Akkodis presenta ISCRA, simulatore di volo su braccio robotico con VR e Digital Twin per ridurre i costi di addestramento aeronautico ed elicotteristico.
Akkodis ha presentato ISCRA, una piattaforma di simulazione di volo basata su un braccio robotico antropomorfo, scalabile e riconfigurabile, pensata per rispondere a una vasta gamma di esigenze operative nel settore aeronautico ed elicotteristico. Il prototipo, sviluppato dalle delivery unit del Digital Product Engineering di Akkodis, ha già superato con successo la fase di validazione in laboratorio.
Un simulatore di volo su braccio robotico per ridurre i costi di addestramento
L’addestramento tradizionale al volo comporta spese considerevoli: carburante, manutenzione degli aeromobili e tempi di inattività operativa pesano in modo significativo sui budget di compagnie e operatori. ISCRA nasce proprio per affrontare queste criticità, offrendo una soluzione che consente ai tirocinanti di esercitarsi ripetutamente in manovre e scenari complessi, accelerando la curva di apprendimento e riducendo la durata complessiva del percorso formativo senza comprometterne la qualità.
La natura adattabile del braccio robotico permette inoltre l’integrazione di diversi modelli di aeromobili e apre a casi d’uso anche al di fuori del settore avionico, abilitando la sperimentazione di un’ampia gamma di configurazioni di cockpit e sistemi di controllo.

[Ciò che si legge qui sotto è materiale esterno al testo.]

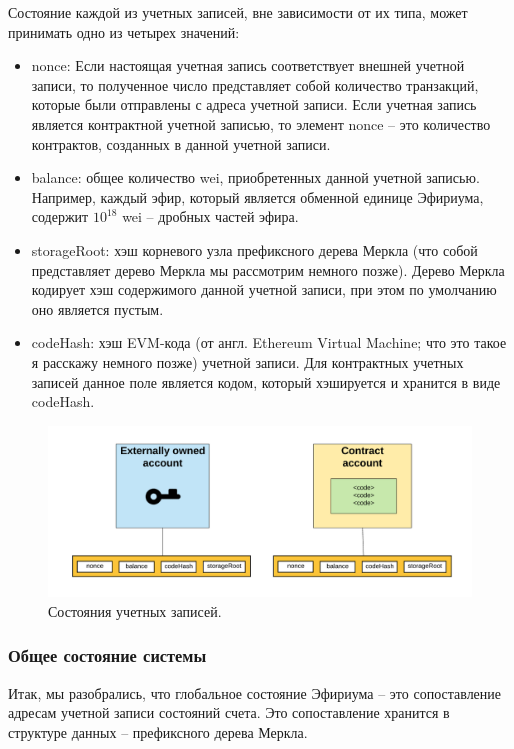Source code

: \documentclass{article}
\begin{document}
Состояние каждой из учетных записей, вне зависимости от их типа, может принимать одно из четырех значений: 

\begin{itemize}
 \item nonce: Если настоящая учетная запись соответствует внешней учетной записи, то полученное число представляет собой количество транзакций, которые были отправлены с адреса учетной записи. Если учетная запись является контрактной учетной записью, то элемент nonce – это количество контрактов, созданных в данной учетной записи.
 \item balance: общее количество wei, приобретенных данной учетной записью. Например, каждый эфир, который является обменной единице Эфириума, содержит $10^{18}$ wei – дробных частей эфира.
 \item storageRoot: хэш корневого узла префиксного дерева Меркла (что собой представляет дерево Меркла мы рассмотрим немного позже). Дерево Меркла кодирует хэш содержимого данной учетной записи, при этом по умолчанию оно является пустым.
 \item codeHash: хэш EVM-кода (от англ. Ethereum Virtual Machine; что это такое я расскажу немного позже) учетной записи. Для контрактных учетных записей данное поле является кодом, который хэшируется и хранится в виде codeHash.
 
\end{itemize}

\begin{figure}
    \centering
    \includegraphics[scale=0.25]{scheme_8}
    \caption{Состояния учетных записей.}
    \label{fig:scheme_8}
\end{figure}


\subsubsection{Общее состояние системы}

Итак, мы разобрались, что глобальное состояние Эфириума – это сопоставление адресам учетной записи состояний счета. Это сопоставление хранится в структуре данных – префиксного дерева Меркла.
\end{document}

Materiali compositi e realtà virtuale al cuore della piattaforma
Il simulatore è costruito con materiali compositi leggeri, scelti per il loro elevato rapporto resistenza/peso. Questa scelta consente di ridurre le masse in movimento senza comprometterne la robustezza, contenendo le sollecitazioni su attuatori e strutture di supporto e garantendo maggiore efficienza energetica e precisione nel controllo dei movimenti. Il design compatto facilita l’installazione e assicura affidabilità nel tempo con bassi livelli di manutenzione.

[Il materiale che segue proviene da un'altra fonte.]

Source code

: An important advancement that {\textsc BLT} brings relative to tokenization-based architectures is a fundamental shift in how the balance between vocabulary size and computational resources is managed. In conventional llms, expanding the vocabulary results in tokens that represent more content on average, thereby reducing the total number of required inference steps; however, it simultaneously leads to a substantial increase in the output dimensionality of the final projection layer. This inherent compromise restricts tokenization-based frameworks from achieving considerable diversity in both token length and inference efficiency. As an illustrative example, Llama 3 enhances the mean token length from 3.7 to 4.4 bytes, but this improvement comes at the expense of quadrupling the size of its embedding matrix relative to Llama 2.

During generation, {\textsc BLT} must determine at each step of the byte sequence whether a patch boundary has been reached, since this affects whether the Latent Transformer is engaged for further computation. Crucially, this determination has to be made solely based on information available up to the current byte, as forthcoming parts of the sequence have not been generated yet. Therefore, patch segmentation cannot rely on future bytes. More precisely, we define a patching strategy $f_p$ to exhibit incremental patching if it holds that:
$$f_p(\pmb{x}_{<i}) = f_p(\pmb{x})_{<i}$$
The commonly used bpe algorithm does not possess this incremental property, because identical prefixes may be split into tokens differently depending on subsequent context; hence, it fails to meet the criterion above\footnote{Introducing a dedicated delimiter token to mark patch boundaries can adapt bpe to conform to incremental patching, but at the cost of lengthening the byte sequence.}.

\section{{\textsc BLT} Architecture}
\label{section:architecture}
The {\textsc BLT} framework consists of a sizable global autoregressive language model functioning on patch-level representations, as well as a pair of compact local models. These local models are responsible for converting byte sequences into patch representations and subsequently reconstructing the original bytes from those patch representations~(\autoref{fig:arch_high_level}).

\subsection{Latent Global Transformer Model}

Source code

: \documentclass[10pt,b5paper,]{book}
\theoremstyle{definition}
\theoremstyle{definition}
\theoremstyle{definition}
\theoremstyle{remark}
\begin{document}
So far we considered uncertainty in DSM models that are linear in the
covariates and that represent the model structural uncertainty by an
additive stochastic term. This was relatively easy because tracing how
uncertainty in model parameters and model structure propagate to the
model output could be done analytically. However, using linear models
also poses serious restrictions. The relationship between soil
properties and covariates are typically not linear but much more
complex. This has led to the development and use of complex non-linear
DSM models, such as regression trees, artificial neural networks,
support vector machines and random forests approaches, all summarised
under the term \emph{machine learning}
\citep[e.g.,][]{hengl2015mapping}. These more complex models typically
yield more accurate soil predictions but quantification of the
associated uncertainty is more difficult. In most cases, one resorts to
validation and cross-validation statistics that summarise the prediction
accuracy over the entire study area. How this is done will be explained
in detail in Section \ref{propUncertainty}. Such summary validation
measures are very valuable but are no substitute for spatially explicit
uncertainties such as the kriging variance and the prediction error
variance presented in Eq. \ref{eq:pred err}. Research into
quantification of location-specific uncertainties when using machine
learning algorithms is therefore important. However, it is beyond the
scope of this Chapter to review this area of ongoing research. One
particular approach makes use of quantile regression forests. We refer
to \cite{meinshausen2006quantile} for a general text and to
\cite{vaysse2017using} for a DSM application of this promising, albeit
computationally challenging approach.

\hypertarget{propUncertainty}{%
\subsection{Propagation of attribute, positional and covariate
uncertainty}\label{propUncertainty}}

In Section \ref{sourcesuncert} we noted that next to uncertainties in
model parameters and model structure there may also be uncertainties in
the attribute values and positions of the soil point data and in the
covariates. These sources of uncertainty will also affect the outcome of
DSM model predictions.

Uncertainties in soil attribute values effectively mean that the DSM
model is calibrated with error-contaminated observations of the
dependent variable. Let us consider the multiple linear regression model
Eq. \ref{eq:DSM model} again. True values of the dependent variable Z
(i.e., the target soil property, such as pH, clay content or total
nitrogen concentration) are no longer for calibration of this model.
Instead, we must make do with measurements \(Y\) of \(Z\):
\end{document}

Un elemento distintivo di ISCRA è l’integrazione di un sistema avanzato di realtà virtuale (VR), che elimina la necessità di strutture fisiche come i tradizionali DOME con proiettori — ingombranti, costosi e generatori di inerzie indesiderate. La VR offre agli allievi scenari di simulazione estremamente coinvolgenti e viene utilizzata anche in combinazione con un Digital Twin: un modello digitale capace di riprodurre e stressare scenari complessi senza rischi, permettendo verifiche progressivamente più accurate sia per i produttori sia per gli operatori del servizio.

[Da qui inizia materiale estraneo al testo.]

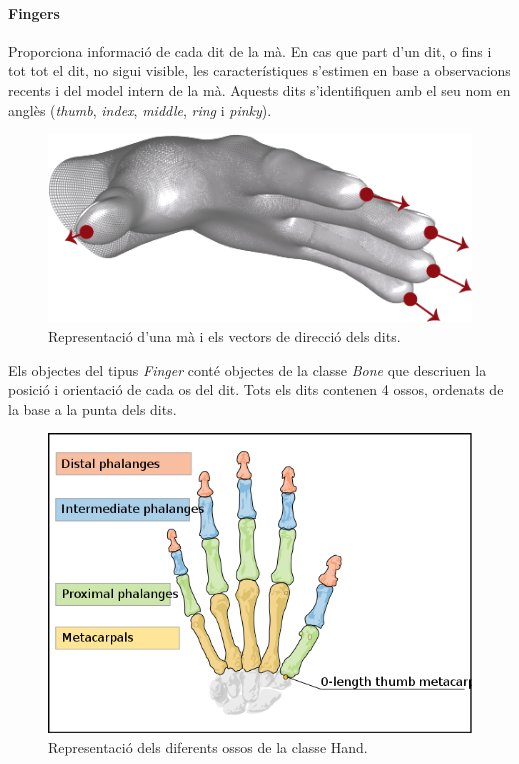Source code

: \documentclass[12pt,a4paper,catalan]{article}
\begin{document}
	\paragraph{Fingers}
	Proporciona informació de cada dit de la mà. En cas que part d'un dit, o fins i tot tot el dit, no sigui visible, les característiques s'estimen en base a observacions recents i del model intern de la mà. Aquests dits s'identifiquen amb el seu nom en anglès (\textit{thumb}, \textit{index}, \textit{middle}, \textit{ring} i \textit{pinky}).
	\begin{figure}[H]
		\includegraphics[width=\textwidth,keepaspectratio]{leap-fingers-model.png}
		\centering
		\caption{Representació d'una mà i els vectors de direcció dels dits.}
		\label{fig:leap-hand-fingers}
	\end{figure}
	Els objectes del tipus \textit{Finger} conté objectes de la classe \textit{Bone} que descriuen la posició i orientació de cada os del dit. Tots els dits contenen 4 ossos, ordenats de la base a la punta dels dits.
	\begin{figure}[H]
		\includegraphics[width=\textwidth,keepaspectratio]{hand-bones.png}
		\centering
		\caption{Representació dels diferents ossos de la classe Hand.}
		\label{fig:hand-bones}
	\end{figure}
\end{document}

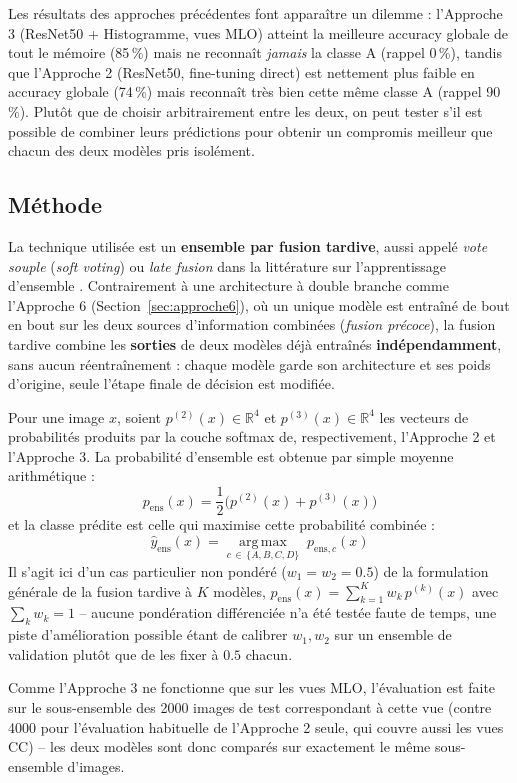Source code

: \documentclass[12pt,a4paper]{report}
\begin{document}
Les résultats des approches précédentes font apparaître un dilemme : l'Approche 3
(ResNet50 + Histogramme, vues MLO) atteint la meilleure accuracy globale de tout
le mémoire (85\,\%) mais ne reconnaît \emph{jamais} la classe A (rappel 0\,\%),
tandis que l'Approche 2 (ResNet50, fine-tuning direct) est nettement plus faible
en accuracy globale (74\,\%) mais reconnaît très bien cette même classe A
(rappel 90\,\%). Plutôt que de choisir arbitrairement entre les deux, on peut
tester s'il est possible de combiner leurs prédictions pour obtenir un
compromis meilleur que chacun des deux modèles pris isolément.

\subsection{Méthode}

La technique utilisée est un \textbf{ensemble par fusion tardive}, aussi appelé
\emph{vote souple} (\emph{soft voting}) ou \emph{late fusion} dans la littérature
sur l'apprentissage d'ensemble \cite{ref_dietterich}. Contrairement à une
architecture à double branche comme l'Approche 6 (Section~\ref{sec:approche6}),
où un unique modèle est entraîné de bout en bout sur les deux sources
d'information combinées (\emph{fusion précoce}), la fusion tardive combine les
\textbf{sorties} de deux modèles déjà entraînés \textbf{indépendamment}, sans
aucun réentraînement : chaque modèle garde son architecture et ses poids
d'origine, seule l'étape finale de décision est modifiée.

Pour une image $x$, soient $p^{(2)}(x) \in \mathbb{R}^4$ et $p^{(3)}(x) \in
\mathbb{R}^4$ les vecteurs de probabilités produits par la couche softmax de,
respectivement, l'Approche 2 et l'Approche 3. La probabilité d'ensemble est
obtenue par simple moyenne arithmétique :
\[
  p_{\text{ens}}(x) = \frac{1}{2}\Big(p^{(2)}(x) + p^{(3)}(x)\Big)
\]
et la classe prédite est celle qui maximise cette probabilité combinée :
\[
  \hat{y}_{\text{ens}}(x) = \operatorname*{arg\,max}_{c \,\in\, \{A,B,C,D\}} \; p_{\text{ens},c}(x)
\]
Il s'agit ici d'un cas particulier non pondéré ($w_1 = w_2 = 0.5$) de la
formulation générale de la fusion tardive à $K$ modèles,
$p_{\text{ens}}(x) = \sum_{k=1}^{K} w_k\, p^{(k)}(x)$ avec $\sum_k w_k = 1$ --
aucune pondération différenciée n'a été testée faute de temps, une piste
d'amélioration possible étant de calibrer $w_1, w_2$ sur un ensemble de
validation plutôt que de les fixer à $0.5$ chacun.

Comme l'Approche 3 ne fonctionne que sur les vues MLO, l'évaluation est faite
sur le sous-ensemble des 2000 images de test correspondant à cette vue (contre
4000 pour l'évaluation habituelle de l'Approche 2 seule, qui couvre aussi les
vues CC) -- les deux modèles sont donc comparés sur exactement le même
sous-ensemble d'images.
\end{document}
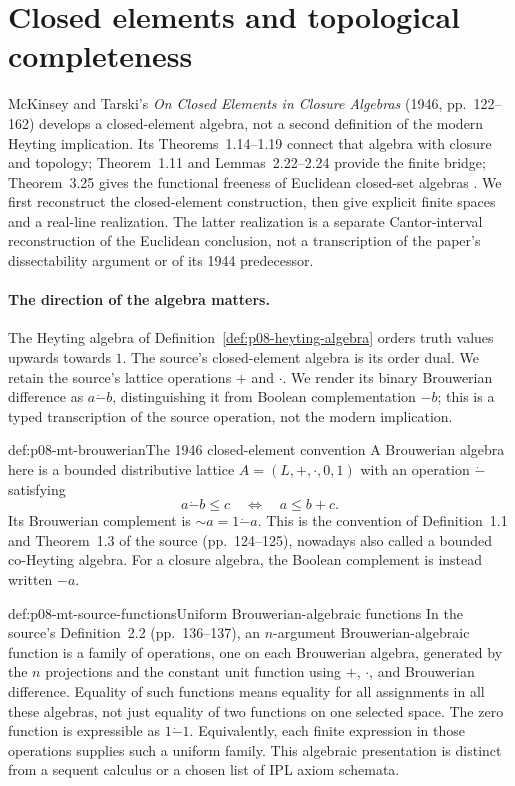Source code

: \section{Closed elements and topological completeness}
\label{sec:p08-mt-topological-completeness}

McKinsey and Tarski's \emph{On Closed Elements in Closure Algebras}
(1946, pp.~122--162) develops a closed-element algebra, not a second
definition of the modern Heyting implication. Its Theorems~1.14--1.19
connect that algebra with closure and topology; Theorem~1.11 and
Lemmas~2.22--2.24 provide the finite bridge; Theorem~3.25 gives the
functional freeness of Euclidean closed-set algebras
\cite{McKinseyTarski1946}. We first reconstruct the closed-element
construction, then give explicit finite spaces and a real-line realization.
The latter realization is a separate Cantor-interval reconstruction of the
Euclidean conclusion, not a transcription of the paper's dissectability
argument or of its 1944 predecessor.

\paragraph{The direction of the algebra matters.}
The Heyting algebra of Definition~\ref{def:p08-heyting-algebra} orders truth
values upwards towards \(1\). The source's closed-element algebra is its
order dual. We retain the source's lattice operations \(+\) and \(\cdot\).
We render its binary Brouwerian difference as \(a\mathbin{\dot{-}}b\),
distinguishing it from Boolean complementation \(-b\); this is a typed
transcription of the source operation, not the modern implication.

\begin{hbdefinition}{def:p08-mt-brouwerian}{The 1946 closed-element convention}
A Brouwerian algebra here is a bounded distributive lattice
\(A=(L,+,\cdot,0,1)\) with an operation \(\dot{-}\) satisfying
\[
 a\mathbin{\dot{-}}b\leq c
 \quad\Longleftrightarrow\quad a\leq b+c.
\]
Its Brouwerian complement is \(\mathord{\sim}a=1\mathbin{\dot{-}}a\).
This is the convention of Definition~1.1 and Theorem~1.3 of the source
(pp.~124--125), nowadays also called a bounded co-Heyting algebra.
For a closure algebra, the Boolean complement is instead written \(-a\).
\end{hbdefinition}

\begin{hbdefinition}{def:p08-mt-source-functions}{Uniform Brouwerian-algebraic functions}
In the source's Definition~2.2 (pp.~136--137), an \(n\)-argument
Brouwerian-algebraic function is a family of operations, one on each
Brouwerian algebra, generated by the \(n\) projections and the constant
unit function using \(+\), \(\cdot\), and Brouwerian difference.
Equality of such functions means equality for all assignments in all
these algebras, not just equality of two functions on one selected space.
The zero function is expressible as \(1\mathbin{\dot{-}}1\).
Equivalently, each finite expression in those operations supplies such
a uniform family. This algebraic presentation is distinct from a
sequent calculus or a chosen list of IPL axiom schemata.
\end{hbdefinition}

Grazie alla realtà virtuale, è possibile addestrare i piloti in contesti montani o marittimi, simulando condizioni variabili — climatiche o di avaria — in totale sicurezza.
La visione di Roberto Marin: olismo, adattabilità e scenari avanzati
Roberto Marin, Delivery Manager in Akkodis che ha guidato l’impostazione architetturale e lo sviluppo tecnico del progetto, ha illustrato l’ambizione della piattaforma: “L’innovazione di questa proposta risiede nel suo approccio olistico alle sfide storiche dell’addestramento al volo. Unendo realismo, adattabilità, efficienza dei costi, sicurezza e riconfigurabilità, la nostra piattaforma robotica ha il potenziale per trasformare il panorama della formazione aeronautica.”
Marin ha anche anticipato i prossimi sviluppi: “Abbiamo una cabina demo presso la nostra sede di Milano e stiamo procedendo con ulteriori integrazioni, migliorando aspetti come la georeferenziazione per scenari di training specifici, ad esempio per le operazioni di soccorso alpino o implementazione di edifici e infrastrutture complesse per abilitare scenari urbani ad alta densità e operazioni in ambienti critici, aprendo la strada anche a moduli di addestramento avanzato dedicati a team altamente specializzati impegnati in missioni di ricerca e soccorso in contesti operativi sensibili.”
Un progetto nato dalla collaborazione tra industria e università
ISCRA si rivolge sia ai produttori di aerei ed elicotteri sia agli operatori che li impiegano nelle loro attività quotidiane. Il progetto è stato sviluppato da Akkodis in collaborazione con il partner tecnologico Way4Ward, con il Competence Center BI-REX di Bologna e con il Dipartimento di Ingegneria Industriale dell’Università di Bologna.
Una sinergia tra mondo industriale e accademico che punta a rendere ISCRA un punto di riferimento per il futuro dell’addestramento aeronautico, con una piattaforma riconfigurabile capace di evolversi insieme alle esigenze del settore.